Perjalanan menuju Lahakaba dari Pelabuhan Tehoru harus ditempuh dengan menyebrangi lautan. Secara, Lahakaba merupakan pulau terpisah dari daratan pusat kecamatan Tehoru. Tak mau berlama-lama di Pelabuhan Tehoru, sore itu pun juga saya langsung bergegas mencari tumpangan Lambot (sejenis katinting, namun tidak memiliki dinding pelindung dan atap) yang siap menuju Lahakaba. Sayangnya, sore itu sudah tidak ada lambot yang mengantar langsng menuju tempat tujuan saya. Sebenarnya sih ada lambot yang dari arah pelabuhan Tehoru langsung menuju Lahakaba namun hanya beroperasi di pagi hari. Ongkos menumpang lambot ini lumayan mahal yaitu 50 ribu perkepala. di kampung saya di Buton, paling mahal ongkos penyebrangan antar pulau dengan jarak tempuh yang kurang lebih sama dari Tehoru ke Laimo paling mahal 20 ribu perorang. Mungkin sewa lambot ini agak mahal karena hanya bisa menampung penumpang  paling banyak 8 orang, sedangkan katinting di pulau Buton bisa mengangkut penumpanmg sampai 30 orang lebih.

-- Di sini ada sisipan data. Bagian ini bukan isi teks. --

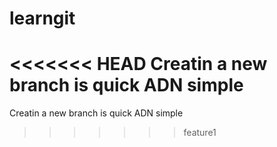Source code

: # learngit
<<<<<<< HEAD
Creatin a new branch is quick ADN simple
=======
Creatin a new branch is quick ADN simple
>>>>>>> feature1
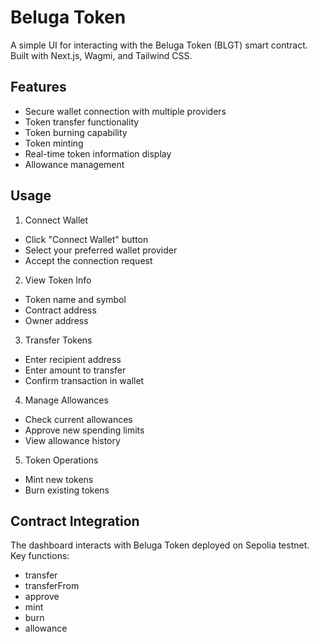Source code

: # Beluga Token

A simple UI for interacting with the Beluga Token (BLGT) smart contract. Built with Next.js, Wagmi, and Tailwind CSS.

## Features

- Secure wallet connection with multiple providers
- Token transfer functionality
- Token burning capability 
- Token minting
- Real-time token information display
- Allowance management


## Usage

1. Connect Wallet
- Click "Connect Wallet" button
- Select your preferred wallet provider
- Accept the connection request

2. View Token Info
- Token name and symbol
- Contract address
- Owner address

3. Transfer Tokens
- Enter recipient address
- Enter amount to transfer
- Confirm transaction in wallet

4. Manage Allowances
- Check current allowances
- Approve new spending limits
- View allowance history

5. Token Operations
- Mint new tokens
- Burn existing tokens

## Contract Integration

The dashboard interacts with Beluga Token deployed on Sepolia testnet. Key functions:
- transfer
- transferFrom
- approve
- mint
- burn
- allowance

Saat mesin Lambot dihidupkan, saya sempat cemas. Namun saya tak punya pilihan lain saat itu karena lambot jadi satu-satunya mode transportasi untuk menuju Lahakaba dari Pelabuhan Tehoru. Ya ampunn. Walhasil, semua baca-baca yang pernah diajarkan bapak saya di kampung habis saya rapal semua agar tetap selamat sampai di tujuan.
Lambot yang saya tumpangi dari pelabuhan Tehoru ke Laimo

Petualangan mengarungi lautan dengan Lambot itu luar biasa menegangkan. Di Buton, saya sudah terbiasa naik katinting menyebarng pulau. Hanya saja, katinting yang beroperasi melayani penyebarangan antar Pulau di Buton lumayan lebih besar dari lambot dan umumnya memiliki dinding dan atap pelindung dari panas dan hujan. Di atas lambot itu, kami hanya berlima termasuk dengan bapak yang mengemudikannya. Ketegangan yang menyelimuti sedikit teredam oleh pemandangan bibir pantai dan pulau-pulau yang begitu eksotik disepanjang perjalanan.
Pulau Laimo, Maluku Tengah

Sampai di Laimo, saya harus sewa ojek lagi dengan ongkos 10 ribu ke Lahakaba. Dari Laimo, ada dua desa yang dilewati sebelum sampai ke Lahakaba dengan waktu tempuh sekitar 15 menit. Dua kampung yang terlewati itu merupakan kampung nasrani. Ojek yang saya tumpangi langsung mengantar saya ke rumah bapa Raja Lahakaba. Ahirnya setelah menempuh 3 jam lebih perjalanan darat, terus dilanjutkan 1 jam perjalanan laut dengan menumpang Lambot, saya pun tiba juga di Negeri Lahakaba yang langsung disambut Azan Magrib.